Founders and investors have always been incentivized to overestimate a company's value.
Post-money valuations were inflated by 2021 market expectations and the valuation model's mechanisms.
Founders must understand both levers to handle a normalizing market.
2021, the year of miracles
2021 must've seemed miraculous to entrepreneurs, employees, and VCs. Valuations rose, and funding resumed after the first Covid-19 epidemic caution.
In 2021, VC investments increased from $335B to $643B. 518 new worldwide unicorns vs. 134 in 2020; 951 US IPOs vs. 431.
Things can change quickly, as 2020-21 showed.
Rising interest rates, geopolitical developments, and normalizing technology conditions drive down share prices and tech company market caps in 2022. Zoom, the poster-child of early lockdown success, is down 37% since 1st Jan.
Once-inflated valuations can become a problem in a normalizing market, especially for founders, employees, and early investors.
the reason why startups are always overvalued
To see why inflated valuations are a problem, consider one of its causes.
Private company values only fluctuate following a new investment round, unlike publicly-traded corporations. The startup's new value is calculated simply:
(Latest round share price) x (total number of company shares)
This is the industry standard Post-Money Valuation model.
Let’s illustrate how it works with an example. If a VC invests $10M for 1M shares (at $10/share), and the company has 10M shares after the round, its Post-Money Valuation is $100M (10/share x 10M shares).

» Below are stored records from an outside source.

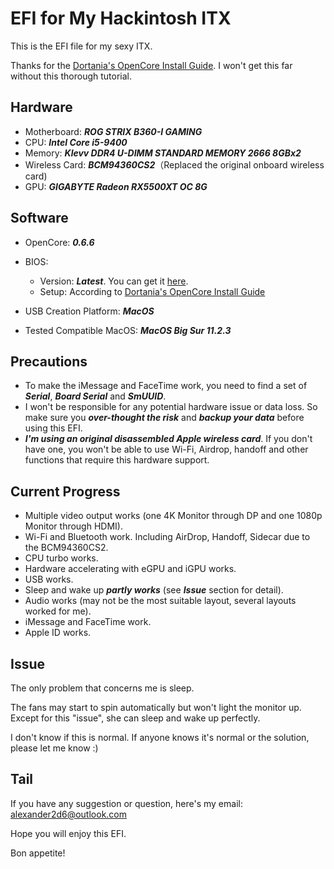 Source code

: # EFI for My Hackintosh ITX

This is the EFI file for my sexy ITX.

Thanks for the [Dortania's OpenCore Install Guide](https://dortania.github.io/OpenCore-Install-Guide/). I won't get this far without this thorough tutorial.

## Hardware

- Motherboard: ***ROG STRIX B360-I GAMING***
- CPU: ***Intel Core i5-9400***
- Memory: ***Klevv DDR4 U-DIMM STANDARD MEMORY 2666 8GBx2***
- Wireless Card: ***BCM94360CS2***（Replaced the original onboard wireless card)
- GPU: ***GIGABYTE Radeon RX5500XT OC 8G***

## Software

- OpenCore: ***0.6.6***

- BIOS: 
  - Version: ***Latest***. You can get it [here](https://rog.asus.com/us/motherboards/rog-strix/rog-strix-b360-i-gaming-model/helpdesk_bios).
  - Setup: According to [Dortania's OpenCore Install Guide](https://dortania.github.io/OpenCore-Install-Guide/config.plist/coffee-lake.html#intel-bios-settings)
- USB Creation Platform: ***MacOS***
- Tested Compatible MacOS: ***MacOS Big Sur 11.2.3***

## Precautions

- To make the iMessage and FaceTime work, you need to find a set of ***Serial***, ***Board Serial*** and ***SmUUID***.
- I won't be responsible for any potential hardware issue or data loss. So make sure you ***over-thought the risk*** and ***backup your data*** before using this EFI.
- ***I'm using an original disassembled Apple wireless card***. If you don't have one, you won't be able to use Wi-Fi, Airdrop, handoff and other functions that require this hardware support.

## Current Progress

- Multiple video output works (one 4K Monitor through DP and one 1080p Monitor through HDMI).
- Wi-Fi and Bluetooth work. Including AirDrop, Handoff, Sidecar due to the BCM94360CS2.
- CPU turbo works.
- Hardware accelerating with eGPU and iGPU works.
- USB works.
- Sleep and wake up ***partly works*** (see ***Issue*** section for detail).
- Audio works (may not be the most suitable layout, several layouts worked for me).
- iMessage and FaceTime work.
- Apple ID works.

## Issue

The only problem that concerns me is sleep.

The fans may start to spin automatically but won't light the monitor up. Except for this "issue", she can sleep and wake up perfectly.

I don't know if this is normal. If anyone knows it's normal or the solution, please let me know :)

## Tail

If you have any suggestion or question, here's my email: alexander2d6@outlook.com

Hope you will enjoy this EFI.

Bon appetite!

This approach might seem like the most natural way to assess a business, but the model often unintentionally overstates the underlying value of the company even if the share price paid by the investor is fair. All shares aren't equal.
New investors in a corporation will always try to minimize their downside risk, or the amount they lose if things go wrong. New investors will try to negotiate better terms and pay a premium.
How the value of a struggling SpaceX increased
SpaceX's 2008 Series D is an example. Despite the financial crisis and unsuccessful rocket launches, the company's Post-Money Valuation was 36% higher after the investment round. Why?
Series D SpaceX shares were protected. In case of liquidation, Series D investors were guaranteed a 2x return before other shareholders.
Due to downside protection, investors were willing to pay a higher price for this new share class.
The Post-Money Valuation model overpriced SpaceX because it viewed all the shares as equal (they weren't).
Why entrepreneurs, workers, and early investors stand to lose the most
Post-Money Valuation is an effective and sufficient method for assessing a startup's valuation, despite not taking share class disparities into consideration.
In a robust market, where the firm valuation will certainly expand with the next fundraising round or exit, the inflated value is of little significance.
Fairness endures. If a corporation leaves at a greater valuation, each stakeholder will receive a proportional distribution. (i.e., 5% of a $100M corporation yields $5M).
SpaceX's inherent overvaluation was never a problem. Had it been sold for less than its Post-Money Valuation, some shareholders, including founders, staff, and early investors, would have seen their ownership drop.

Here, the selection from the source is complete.